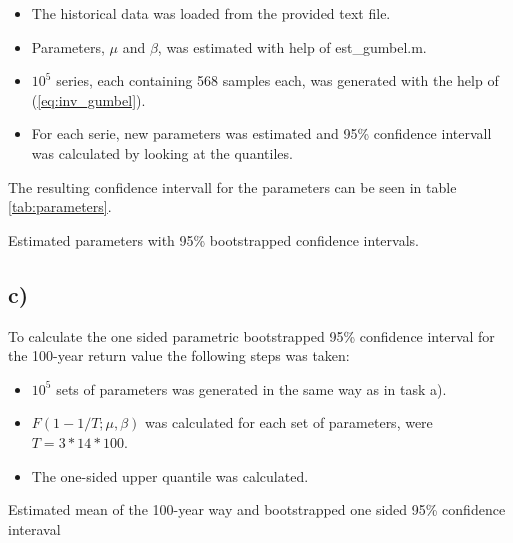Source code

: \documentclass[a4paper]{article}
\begin{document}
\begin{itemize}
    \item The historical data was loaded from the provided text file.
    \item Parameters, $\mu$ and $\beta$, was estimated with help of est\_gumbel.m.
    \item $10^5$ series, each containing 568 samples each, was generated with the help of (\ref{eq:inv_gumbel}).
    \item For each serie, new parameters was estimated and 95\% confidence intervall was calculated by looking at the quantiles.
\end{itemize}

The resulting confidence intervall for the parameters can be seen in table \ref{tab:parameters}.

\begin{table}[H]
    \centering
    \caption{Estimated parameters with 95\% bootstrapped confidence intervals.}
    \label{tab:parameters}
    
\end{table}

\subsection*{c)}

To calculate the one sided parametric bootstrapped 95\% confidence interval for the 100-year return value the following steps was taken:

\begin{itemize}
    \item $10^5$ sets of parameters was generated in the same way as in task a).
    \item $F(1-1/T; \mu, \beta)$ was calculated for each set of parameters, were $T = 3*14*100$.
    \item The one-sided upper quantile was calculated.
\end{itemize}

\begin{table}[H]
    \centering
    \caption{Estimated mean of the 100-year way and bootstrapped one sided 95\% confidence interaval}
    \label{tab:bigwave}
    
\end{table}
\end{document}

(EXERCISE DETAILS): Where a line of the records above holds the word "bootstrapped", copy that line.

(WRITTEN REPLY):
    \caption{Estimated parameters with 95\% bootstrapped confidence intervals.}
To calculate the one sided parametric bootstrapped 95\% confidence interval for the 100-year return value the following steps was taken:
    \caption{Estimated mean of the 100-year way and bootstrapped one sided 95\% confidence interaval}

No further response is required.